We introduce a heartbeat mechanism to solve this problem. Periodically, an online client sends a heartbeat event to presence servers. If presence servers receive a heartbeat event within a certain time, say x seconds from the client, a user is considered as online. Otherwise, it is offline.
In Figure 18, the client sends a heartbeat event to the server every 5 seconds. After sending 3 heartbeat events, the client is disconnected and does not reconnect within x = 30 seconds (This number is arbitrarily chosen to demonstrate the logic). The online status is changed to offline.
# Online status fanout
How do user A’s friends know about the status changes? Figure 19 explains how it works. Presence servers use a publish-subscribe model, in which each friend pair maintains a channel. When User A’s online status changes, it publishes the event to three channels, channel A-B, A-C, and A-D. Those three channels are subscribed by User B, C, and D, respectively.
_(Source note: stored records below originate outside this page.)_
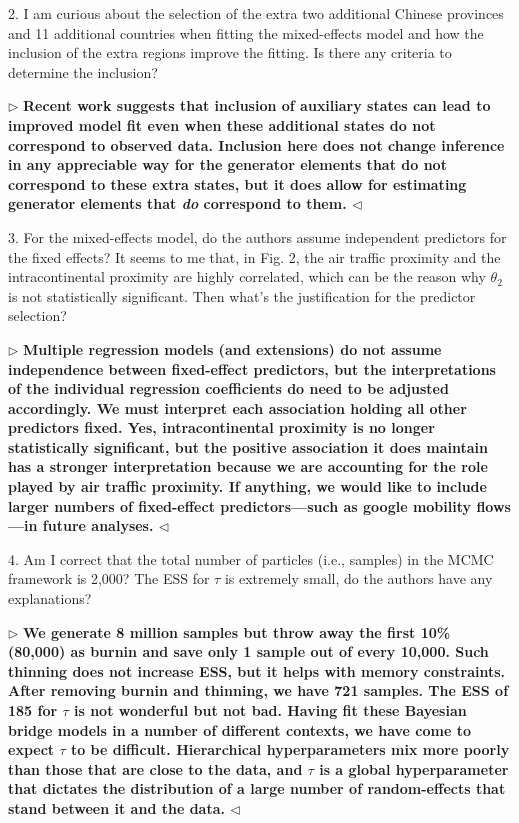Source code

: \documentclass[12pt]{article}
\newenvironment{reply}{$\triangleright$\bfseries}{$\triangleleft$}
\begin{document}
2. I am curious about the selection of the extra two additional Chinese provinces and 11 additional countries when fitting the mixed-effects model and how the inclusion of the extra regions improve the fitting. Is there any criteria to determine the inclusion?


\begin{reply}
Recent work \citep{gotovos2021scaling} suggests that inclusion of auxiliary states can lead to improved model fit even when these additional states do not correspond to observed data.  Inclusion here does not change inference in any appreciable way for the generator elements that do not correspond to these extra states, but it does allow for estimating generator elements that \emph{do} correspond to them.      
\end{reply}

3. For the mixed-effects model, do the authors assume independent predictors for the fixed effects? It seems to me that, in Fig. 2, the air traffic proximity and the intracontinental proximity are highly correlated, which can be the reason why $\theta_2$ is not statistically significant. Then what’s the justification for the predictor selection?


\begin{reply}
Multiple regression models (and extensions) do not assume independence between fixed-effect predictors, but the interpretations of the individual regression coefficients do need to be adjusted accordingly. We must interpret each association holding all other predictors fixed.  Yes, intracontinental proximity is no longer statistically significant, but the positive association it does maintain has a stronger interpretation because we are accounting for the role played by air traffic proximity.    If anything, we would like to include larger numbers of fixed-effect predictors---such as google mobility flows \citep{lemey2021untangling}---in future analyses.
\end{reply}

4. Am I correct that the total number of particles (i.e., samples) in the MCMC framework is 2,000? The ESS for $\tau$ is extremely small, do the authors have any explanations?


\begin{reply}
We generate 8 million samples but throw away the first 10\% (80,000) as burnin and save only 1 sample out of every 10,000.  Such thinning does not increase ESS, but it helps with memory constraints.  After removing burnin and thinning, we have 721 samples.   The ESS of 185 for $\tau$ is not wonderful but not bad.  Having fit these Bayesian bridge models in a number of different contexts, we have come to expect $\tau$ to be difficult.   Hierarchical hyperparameters mix more poorly than those that are close to the data, and $\tau$ is a global hyperparameter that dictates the distribution of a large number of random-effects that stand between it and the data.
\end{reply}
\end{document}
Thus, it is easy for friends to get online status updates. The communication between clients and servers is through real-time WebSocket.
The above design is effective for a small user group. For instance, WeChat uses a similar approach because its user group is capped to 500. For larger groups, informing all members about online status is expensive and time consuming. Assume a group has 100,000 members. Each status change will generate 100,000 events. To solve the performance bottleneck, a possible solution is to fetch online status only when a user enters a group or manually refreshes the friend list.
# Extra
In this chapter, we presented a chat system architecture that supports both 1-to-1 chat and small group chat. WebSocket is used for real-time communication between the client and server. The chat system contains the following components: chat servers for real-time messaging, presence servers for managing online presence, push notification servers for sending push notifications, key-value stores for chat history persistence and API servers for other functionalities.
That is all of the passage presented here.